Яблокиада, день шестнадцатый, - неформальная встреча с казачьим патрулем

В Адлере я быстро соскучился. Все улицы были на одно лицо. Туристы говорили на каком-то степном языке. Некоторое время я блуждал по центру города, исправно, как скаут, поворачивая направо, и все время выходил к одной и той же вывеске: «Парикмахерская для животных. Стайлинг, вычесывание колтунов». В конце концов я решил предпринять что-нибудь энергичное и пошел в парк аттракционов. Можно сказать, это был олимпийский парк в миниатюре, только вместо стадиона «Фишт» под ласковую музыку вращалось чертово колесо. У подножия дежурил наряд казаков. Двое статных мужчин смотрели в вышину, где проплывали, сверкая сталью и стеклом, серебристые кабины. И тут со мной что-то случилось.

- Господа казаки, - сказал я. - Пошли прокатимся.

Они посмотрели на меня так, что я подумал: сейчас со мной поступят, как с вокально-инструментальным ансамблем Pussy Riot.

Но они только сказали:

- Билеты дорогие.

- Я куплю билеты! - закричал я. - Идемте!

Под удивленным взглядом контролера мы прошли по железному помосту к кабине. Казаки вели себя совершенно естественно, как будто они тут катались каждый день. Тронулись вверх. Запел в динамике Юрий Антонов, намереваясь пройтись по Абрикосовой.

Каких мне надо было откровений от этих людей, я не знал. Сама ситуация была откровением. Не каждый день удается прокатиться с казаками на чертовом колесе. Было любо: мы просто беседовали, поднимаясь все выше, - о погоде, о стоимости жилья, о значении Олимпиады, о том, что поведение Pussy Riot для жителей Кубани неприемлемо. Я спросил, не боятся ли они высоты. Они одновременно усмехнулись и ответили, что как раз на высоте все безопасно.

Когда кабина поехала вниз, казаки опечалились. «Быстро», - с досадой сказал младший. «Может, еще кружок?» - предложил я. Но мужчины отказались: надо дежурить. Их же в усиление полиции поставили. «А что, много работы?» - поинтересовался я. «Да сейчас тихо все. Много было, когда перед Олимпиадой нелегалов выдворяли».

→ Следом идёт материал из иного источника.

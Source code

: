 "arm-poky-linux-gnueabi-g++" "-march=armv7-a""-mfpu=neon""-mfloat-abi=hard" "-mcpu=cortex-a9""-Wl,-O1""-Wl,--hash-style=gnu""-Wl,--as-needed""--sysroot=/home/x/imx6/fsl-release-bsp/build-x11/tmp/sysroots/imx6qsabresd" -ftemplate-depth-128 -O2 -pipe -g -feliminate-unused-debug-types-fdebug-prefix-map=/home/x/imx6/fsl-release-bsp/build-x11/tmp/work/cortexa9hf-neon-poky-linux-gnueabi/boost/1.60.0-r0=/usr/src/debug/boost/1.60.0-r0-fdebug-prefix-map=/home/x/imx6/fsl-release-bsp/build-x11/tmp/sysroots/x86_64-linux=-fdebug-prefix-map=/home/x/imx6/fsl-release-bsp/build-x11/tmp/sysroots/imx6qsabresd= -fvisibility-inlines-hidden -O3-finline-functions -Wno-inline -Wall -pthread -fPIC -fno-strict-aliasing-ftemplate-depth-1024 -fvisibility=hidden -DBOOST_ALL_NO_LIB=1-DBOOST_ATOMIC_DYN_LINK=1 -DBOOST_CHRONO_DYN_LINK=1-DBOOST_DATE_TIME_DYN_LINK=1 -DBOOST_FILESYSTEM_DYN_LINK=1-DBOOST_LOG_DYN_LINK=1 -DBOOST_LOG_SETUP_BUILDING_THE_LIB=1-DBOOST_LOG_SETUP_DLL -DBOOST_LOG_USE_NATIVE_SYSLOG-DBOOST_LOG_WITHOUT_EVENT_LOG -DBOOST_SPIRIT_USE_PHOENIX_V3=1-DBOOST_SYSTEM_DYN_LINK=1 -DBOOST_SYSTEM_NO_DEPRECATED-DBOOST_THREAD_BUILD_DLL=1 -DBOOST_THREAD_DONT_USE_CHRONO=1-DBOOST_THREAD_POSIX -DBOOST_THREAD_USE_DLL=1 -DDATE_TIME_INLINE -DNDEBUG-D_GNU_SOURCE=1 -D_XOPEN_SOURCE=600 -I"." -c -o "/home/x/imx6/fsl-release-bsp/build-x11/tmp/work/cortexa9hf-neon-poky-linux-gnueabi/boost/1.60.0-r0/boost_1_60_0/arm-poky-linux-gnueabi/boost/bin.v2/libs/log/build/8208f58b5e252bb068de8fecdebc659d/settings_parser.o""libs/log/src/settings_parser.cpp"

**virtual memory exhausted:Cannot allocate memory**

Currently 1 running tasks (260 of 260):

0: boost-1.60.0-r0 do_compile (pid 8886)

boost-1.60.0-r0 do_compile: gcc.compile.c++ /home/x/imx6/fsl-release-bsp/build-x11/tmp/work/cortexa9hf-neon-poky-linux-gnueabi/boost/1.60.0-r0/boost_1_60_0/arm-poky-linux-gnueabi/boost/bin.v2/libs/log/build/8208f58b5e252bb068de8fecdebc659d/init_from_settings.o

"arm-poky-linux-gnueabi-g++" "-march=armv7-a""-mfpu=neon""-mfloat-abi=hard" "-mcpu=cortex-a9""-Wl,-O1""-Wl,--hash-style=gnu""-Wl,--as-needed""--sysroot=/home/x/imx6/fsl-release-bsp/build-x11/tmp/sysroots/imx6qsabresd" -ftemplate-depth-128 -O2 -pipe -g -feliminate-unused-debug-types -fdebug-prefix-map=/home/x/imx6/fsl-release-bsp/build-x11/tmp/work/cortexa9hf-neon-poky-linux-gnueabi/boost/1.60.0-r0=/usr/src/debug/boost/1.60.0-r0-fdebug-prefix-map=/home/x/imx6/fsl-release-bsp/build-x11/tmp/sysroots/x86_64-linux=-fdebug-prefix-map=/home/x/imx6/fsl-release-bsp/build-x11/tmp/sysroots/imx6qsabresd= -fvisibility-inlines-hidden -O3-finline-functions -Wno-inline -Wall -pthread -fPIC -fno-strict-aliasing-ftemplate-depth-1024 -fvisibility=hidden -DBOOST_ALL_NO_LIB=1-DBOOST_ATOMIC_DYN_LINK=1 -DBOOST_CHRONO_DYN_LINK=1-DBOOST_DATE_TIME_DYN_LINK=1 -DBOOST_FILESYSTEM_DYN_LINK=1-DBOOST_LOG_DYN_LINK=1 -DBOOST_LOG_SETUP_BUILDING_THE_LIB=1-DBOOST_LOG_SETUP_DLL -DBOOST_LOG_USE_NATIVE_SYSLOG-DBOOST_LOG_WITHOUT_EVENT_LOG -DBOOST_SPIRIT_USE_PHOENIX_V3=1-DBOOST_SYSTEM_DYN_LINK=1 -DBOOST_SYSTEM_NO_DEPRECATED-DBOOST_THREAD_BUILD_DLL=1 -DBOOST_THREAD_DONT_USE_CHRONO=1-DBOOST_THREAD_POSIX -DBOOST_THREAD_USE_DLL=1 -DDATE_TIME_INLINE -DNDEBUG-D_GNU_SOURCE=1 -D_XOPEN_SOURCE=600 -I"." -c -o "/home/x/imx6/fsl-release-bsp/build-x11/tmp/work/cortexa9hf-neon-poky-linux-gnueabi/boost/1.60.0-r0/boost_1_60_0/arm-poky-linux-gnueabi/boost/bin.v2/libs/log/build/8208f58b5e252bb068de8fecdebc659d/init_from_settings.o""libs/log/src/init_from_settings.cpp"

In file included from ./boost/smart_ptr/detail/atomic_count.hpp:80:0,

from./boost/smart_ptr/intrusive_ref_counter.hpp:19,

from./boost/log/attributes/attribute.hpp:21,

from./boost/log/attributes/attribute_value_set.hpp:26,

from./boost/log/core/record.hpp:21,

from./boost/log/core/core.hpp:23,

На земле мы пожали друг другу руки, и я уже собирался уходить, как вдруг появился еще один казак - рослый, пожилой человек с пышными усами. Он заговорил со мной о воспитании детей в патриархальном духе, но поскольку мыслями я был еще наверху, то, боюсь, наша беседа напоминала разговор человека с водопроводным краном. Помню, он убеждал меня держать дочь в строгости, а сына отдать на занятия борьбой или боксом, только не на футбол, не на хоккей или, упаси боже, на фигурное катание.

Юноша должен быть воином и, в случае чего, дать сдачи. А все эти футболисты-фигуристы - они уже к тридцати годам инвалиды. «Ты на Плющенко посмотри! - горячился он. - Тридцать восемь лет, все суставы больные. К нему на улице отморозки подойдут, а он и ответить не сможет!»

- Может, он убежит, - предположил я.

- Не знаю, далеко ли он убежит без коньков, - проворчал казак. - Ну, прощай. Береги душу.